::: THE DATA :::

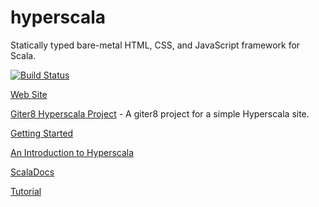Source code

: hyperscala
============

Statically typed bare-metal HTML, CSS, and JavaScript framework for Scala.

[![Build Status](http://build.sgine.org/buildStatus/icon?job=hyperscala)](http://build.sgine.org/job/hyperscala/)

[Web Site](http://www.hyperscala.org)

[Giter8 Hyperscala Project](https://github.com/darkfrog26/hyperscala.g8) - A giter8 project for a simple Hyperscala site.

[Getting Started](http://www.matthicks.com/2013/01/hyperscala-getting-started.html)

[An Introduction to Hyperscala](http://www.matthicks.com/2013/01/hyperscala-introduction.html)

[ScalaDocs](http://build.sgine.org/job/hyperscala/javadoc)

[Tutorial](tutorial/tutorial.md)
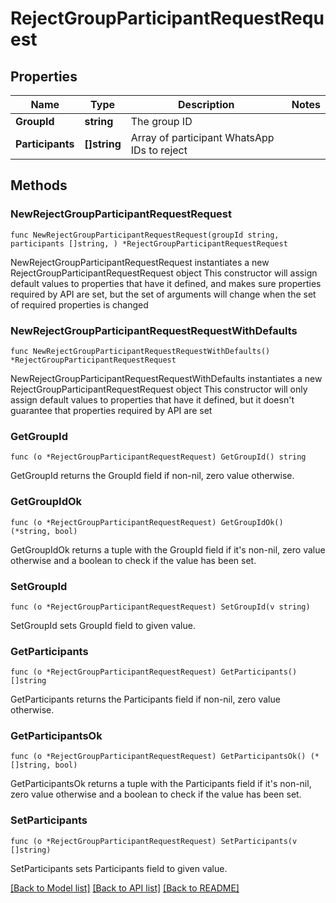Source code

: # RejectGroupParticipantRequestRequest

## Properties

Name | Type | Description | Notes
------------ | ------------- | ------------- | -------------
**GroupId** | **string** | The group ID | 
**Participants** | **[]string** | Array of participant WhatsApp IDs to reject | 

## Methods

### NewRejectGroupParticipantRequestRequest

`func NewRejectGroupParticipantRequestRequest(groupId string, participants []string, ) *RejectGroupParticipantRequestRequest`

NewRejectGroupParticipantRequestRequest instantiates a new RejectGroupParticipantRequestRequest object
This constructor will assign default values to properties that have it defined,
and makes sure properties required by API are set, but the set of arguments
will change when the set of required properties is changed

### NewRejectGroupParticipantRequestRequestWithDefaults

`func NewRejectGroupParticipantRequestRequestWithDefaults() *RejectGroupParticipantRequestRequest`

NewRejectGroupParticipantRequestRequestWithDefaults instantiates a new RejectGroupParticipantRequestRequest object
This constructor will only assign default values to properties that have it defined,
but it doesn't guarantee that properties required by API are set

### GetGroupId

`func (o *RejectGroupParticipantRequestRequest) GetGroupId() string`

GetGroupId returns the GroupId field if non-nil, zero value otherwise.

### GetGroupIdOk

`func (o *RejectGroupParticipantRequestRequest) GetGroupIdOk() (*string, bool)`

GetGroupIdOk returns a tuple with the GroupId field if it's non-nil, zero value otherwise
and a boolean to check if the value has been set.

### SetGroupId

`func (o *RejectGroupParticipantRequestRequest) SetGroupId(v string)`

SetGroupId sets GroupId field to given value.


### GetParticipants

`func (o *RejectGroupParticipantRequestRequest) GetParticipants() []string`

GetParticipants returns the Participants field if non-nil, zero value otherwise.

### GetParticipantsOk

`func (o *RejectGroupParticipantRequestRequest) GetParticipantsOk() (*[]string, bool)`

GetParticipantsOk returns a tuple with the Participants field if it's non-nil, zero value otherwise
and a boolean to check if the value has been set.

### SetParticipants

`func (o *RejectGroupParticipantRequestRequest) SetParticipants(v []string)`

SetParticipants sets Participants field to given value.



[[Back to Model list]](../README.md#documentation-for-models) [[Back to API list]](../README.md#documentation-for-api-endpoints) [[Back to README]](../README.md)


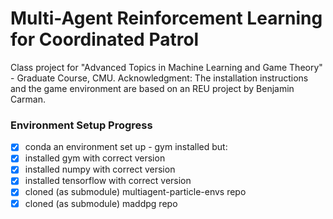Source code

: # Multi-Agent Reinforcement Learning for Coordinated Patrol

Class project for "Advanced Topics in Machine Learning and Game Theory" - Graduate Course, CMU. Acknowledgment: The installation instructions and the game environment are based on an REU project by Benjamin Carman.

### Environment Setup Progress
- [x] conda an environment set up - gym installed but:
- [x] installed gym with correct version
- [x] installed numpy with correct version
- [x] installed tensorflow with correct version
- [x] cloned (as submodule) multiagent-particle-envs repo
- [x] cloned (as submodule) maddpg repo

:::
::: THE DATA :::

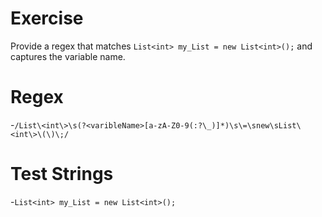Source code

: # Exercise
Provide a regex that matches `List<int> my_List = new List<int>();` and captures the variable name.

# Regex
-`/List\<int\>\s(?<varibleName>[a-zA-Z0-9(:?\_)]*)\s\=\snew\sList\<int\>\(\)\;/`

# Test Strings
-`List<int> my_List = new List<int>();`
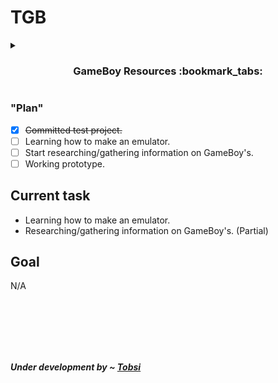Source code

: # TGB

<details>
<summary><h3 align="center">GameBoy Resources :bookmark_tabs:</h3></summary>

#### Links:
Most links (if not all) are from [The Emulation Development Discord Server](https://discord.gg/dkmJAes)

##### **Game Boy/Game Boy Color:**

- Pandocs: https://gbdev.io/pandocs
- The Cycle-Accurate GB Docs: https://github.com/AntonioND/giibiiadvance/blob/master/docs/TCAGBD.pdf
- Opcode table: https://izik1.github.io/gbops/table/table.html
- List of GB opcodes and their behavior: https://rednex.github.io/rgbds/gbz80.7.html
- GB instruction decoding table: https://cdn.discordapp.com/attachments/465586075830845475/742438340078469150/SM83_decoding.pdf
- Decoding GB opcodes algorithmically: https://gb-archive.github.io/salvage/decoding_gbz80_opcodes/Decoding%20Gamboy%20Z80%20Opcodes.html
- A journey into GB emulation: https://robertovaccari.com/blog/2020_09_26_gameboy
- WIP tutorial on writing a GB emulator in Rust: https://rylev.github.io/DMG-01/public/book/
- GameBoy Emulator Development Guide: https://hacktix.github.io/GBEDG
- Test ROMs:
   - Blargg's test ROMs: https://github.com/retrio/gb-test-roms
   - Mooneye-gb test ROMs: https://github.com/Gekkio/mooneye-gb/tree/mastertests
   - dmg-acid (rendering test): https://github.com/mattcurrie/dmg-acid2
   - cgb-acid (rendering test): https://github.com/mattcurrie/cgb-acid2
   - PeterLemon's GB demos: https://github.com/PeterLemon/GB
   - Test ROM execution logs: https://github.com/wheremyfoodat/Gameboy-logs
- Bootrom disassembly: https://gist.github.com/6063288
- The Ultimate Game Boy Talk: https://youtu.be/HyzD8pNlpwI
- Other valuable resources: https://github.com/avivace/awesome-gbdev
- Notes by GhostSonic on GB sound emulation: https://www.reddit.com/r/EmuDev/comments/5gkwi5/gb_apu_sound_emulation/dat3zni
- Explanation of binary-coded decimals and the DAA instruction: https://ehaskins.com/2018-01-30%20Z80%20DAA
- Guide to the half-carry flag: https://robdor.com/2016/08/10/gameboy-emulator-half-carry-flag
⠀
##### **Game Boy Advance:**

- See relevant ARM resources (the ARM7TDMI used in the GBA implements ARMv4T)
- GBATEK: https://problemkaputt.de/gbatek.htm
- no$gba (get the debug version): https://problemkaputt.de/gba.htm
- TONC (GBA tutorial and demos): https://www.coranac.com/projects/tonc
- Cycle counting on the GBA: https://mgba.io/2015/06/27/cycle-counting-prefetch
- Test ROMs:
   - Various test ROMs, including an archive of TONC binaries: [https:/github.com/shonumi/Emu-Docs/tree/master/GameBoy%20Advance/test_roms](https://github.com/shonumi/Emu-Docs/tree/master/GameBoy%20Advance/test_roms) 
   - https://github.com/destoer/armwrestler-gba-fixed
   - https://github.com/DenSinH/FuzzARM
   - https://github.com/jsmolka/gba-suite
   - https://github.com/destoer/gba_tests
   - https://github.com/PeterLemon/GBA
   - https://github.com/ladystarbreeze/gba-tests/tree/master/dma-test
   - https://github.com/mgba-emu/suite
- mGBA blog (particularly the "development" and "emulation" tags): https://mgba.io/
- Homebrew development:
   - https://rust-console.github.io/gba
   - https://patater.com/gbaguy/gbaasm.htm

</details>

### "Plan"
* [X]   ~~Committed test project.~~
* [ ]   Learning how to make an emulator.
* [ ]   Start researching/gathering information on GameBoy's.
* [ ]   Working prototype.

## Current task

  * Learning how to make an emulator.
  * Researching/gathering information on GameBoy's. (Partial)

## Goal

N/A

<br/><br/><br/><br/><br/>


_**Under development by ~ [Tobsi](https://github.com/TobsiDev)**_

:::

With the string "opcodes" as the key, filter the data above and show the lines that match.

§ **RESULT FOR THIS TASK**
- List of GB opcodes and their behavior: https://rednex.github.io/rgbds/gbz80.7.html
- Decoding GB opcodes algorithmically: https://gb-archive.github.io/salvage/decoding_gbz80_opcodes/Decoding%20Gamboy%20Z80%20Opcodes.html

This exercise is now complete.